The 8th Division is a division of the Iraqi Army. Before being reformed after 2004 it was part of the previous Iraqi Army. Just before the Iran–Iraq War it was located at Erbil as part of the 1st Corps. The 8th Division is composed of former Iraqi National Guard units, some of which were formed as early as 2004, but the division headquarters did not assume control of its area of operations until January 2006.

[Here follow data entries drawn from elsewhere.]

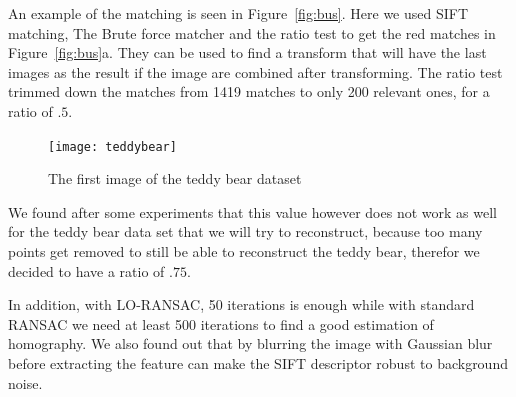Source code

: An example of the matching is seen in Figure~\ref{fig:bus}. 
Here we used SIFT matching, The Brute force matcher and the ratio test to get the red matches in Figure~\ref{fig:bus}a. 
They can be used to find a transform that will have the last images as the result if the image are combined after transforming.
The ratio test trimmed down the matches from 1419 matches to only 200 relevant ones, for a ratio of $.5$.

\begin{figure}[ht]
	\centering
	\texttt{[image: teddybear]}
	\caption{The first image of the teddy bear dataset}
	\label{fig:bear}
\end{figure}

We found after some experiments that this value however does not work as well for the teddy bear data set that we will try to reconstruct, because too many points get removed to still be able to reconstruct the teddy bear,
therefor we decided to have a ratio of $.75$.

In addition, with LO-RANSAC, 50 iterations is enough while with standard RANSAC we need at least 500 iterations to find a good estimation of homography.
We also found out that by blurring the image with Gaussian blur before extracting the feature can make the SIFT descriptor robust to background noise.
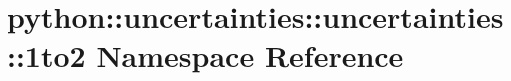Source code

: \hypertarget{namespacepython_1_1uncertainties_1_1uncertainties_1_11to2}{
\section{python::uncertainties::uncertainties::1to2 Namespace Reference}
\label{namespacepython_1_1uncertainties_1_1uncertainties_1_11to2}
}
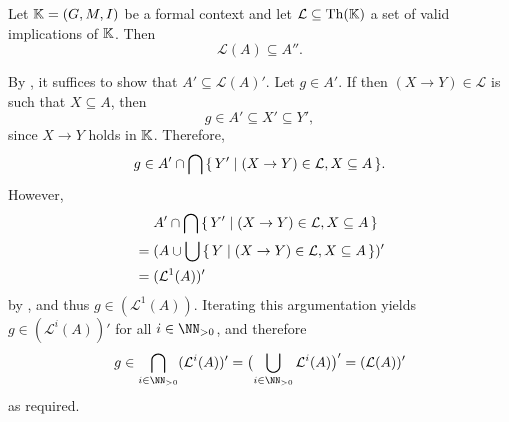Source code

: \begin{Proposition}
  \label{prop:sound-implications-do-not-yield-more-then-doubleprime}
  Let ${\mathbb{K}} = (G, M, I)$ be a formal context and let $\mathcal{L} \subseteq \operatorname{Th}({\mathbb{K}})$
  a set of valid implications of ${\mathbb{K}}$.  Then
  \begin{equation*}
    \mathcal{L}(A) \subseteq A''.
  \end{equation*}
\end{Proposition}
\begin{Proof}
  By , it suffices to show that $A' \subseteq
  \mathcal{L}(A)'$.  Let $g \in A'$.  If then $(X \to Y) \in \mathcal{L}$ is such that $X
  \subseteq A$, then
  \begin{equation*}
    g \in A' \subseteq X' \subseteq Y',
  \end{equation*}
  since $X \to Y$ holds in ${\mathbb{K}}$.  Therefore,
  \begin{equation*}
    g \in A' \cap \bigcap {\ensuremath{\{\, Y' \mid (X \to Y) \in \mathcal{L}, X \subseteq A \,\}}}.
  \end{equation*}
  However,
  \begin{align*}
    & \phantom{{}={}} A' \cap \bigcap \set{ Y' \mid (X \to Y) \in \mathcal{L}, X \subseteq A} \\
    & = (A \cup \bigcup \set{ Y \mid (X \to Y) \in \mathcal{L}, X \subseteq A })'\\
    & = (\mathcal{L}^1(A))'
  \end{align*}
  by , and thus $g \in (\mathcal{L}^1(A))$.  Iterating
  this argumentation yields $g \in (\mathcal{L}^i(A))'$ for all $i \in \NN_{>0}$, and
  therefore
  \begin{equation*}
    g \in \bigcap_{i \in \NN_{>0}} (\mathcal{L}^i(A))' = \bigl( \bigcup_{i \in \NN_{>0}}
    \mathcal{L}^i(A) \bigr)' = (\mathcal{L}(A))'
  \end{equation*}
  as required.
\end{Proof}

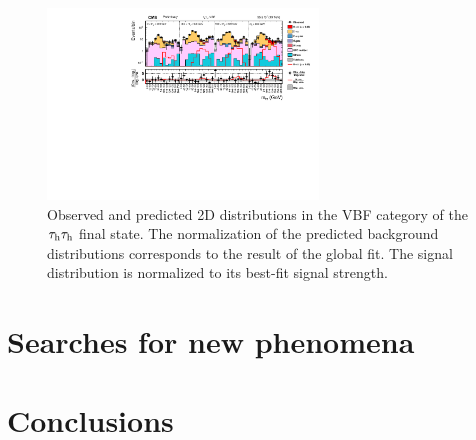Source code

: \documentclass[10pt]{article}
\def\Acknowledgements{\bigskip  \bigskip \begin{center} \begin{large}
             \bf ACKNOWLEDGEMENTS \end{large}\end{center}}
\begin{document}
\begin{figure}[htb]
\centering
\includegraphics[height=2in]{figures/CMS-HIG-16-043__Figure_013__tauhtauh-VBF.pdf}
\caption{Observed and predicted 2D distributions in the VBF category of the
$\tau_{\rm h}\tau_{\rm h}$ final state. The normalization of the predicted
background distributions corresponds to the result of the global fit. The signal
distribution is normalized to its best-fit signal strength.
}
\label{fig:tauhtauh_VBF}
\end{figure}


\section{Searches for new phenomena}


\section{Conclusions}


\end{document}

On 7 September 2006, Prime Minister Nouri al-Maliki signed a document taking control of Iraq's small naval and air forces and the 8th Iraqi Army Division, based in the south. The 8th Division's commander, Brig. Gen. Othman al-Farhoud, told the Associated Press his forces still needed support from the U.S.-led Coalition for things such as medical assistance, storage facilities and air support, stating: "In my opinion, it will take time before his division was completely self-sufficient."As of March 2007, the division commander was still Othman Ali Farhood, but he had been promoted to Major General. The division took part in Operation Lion's Leap in November 2007.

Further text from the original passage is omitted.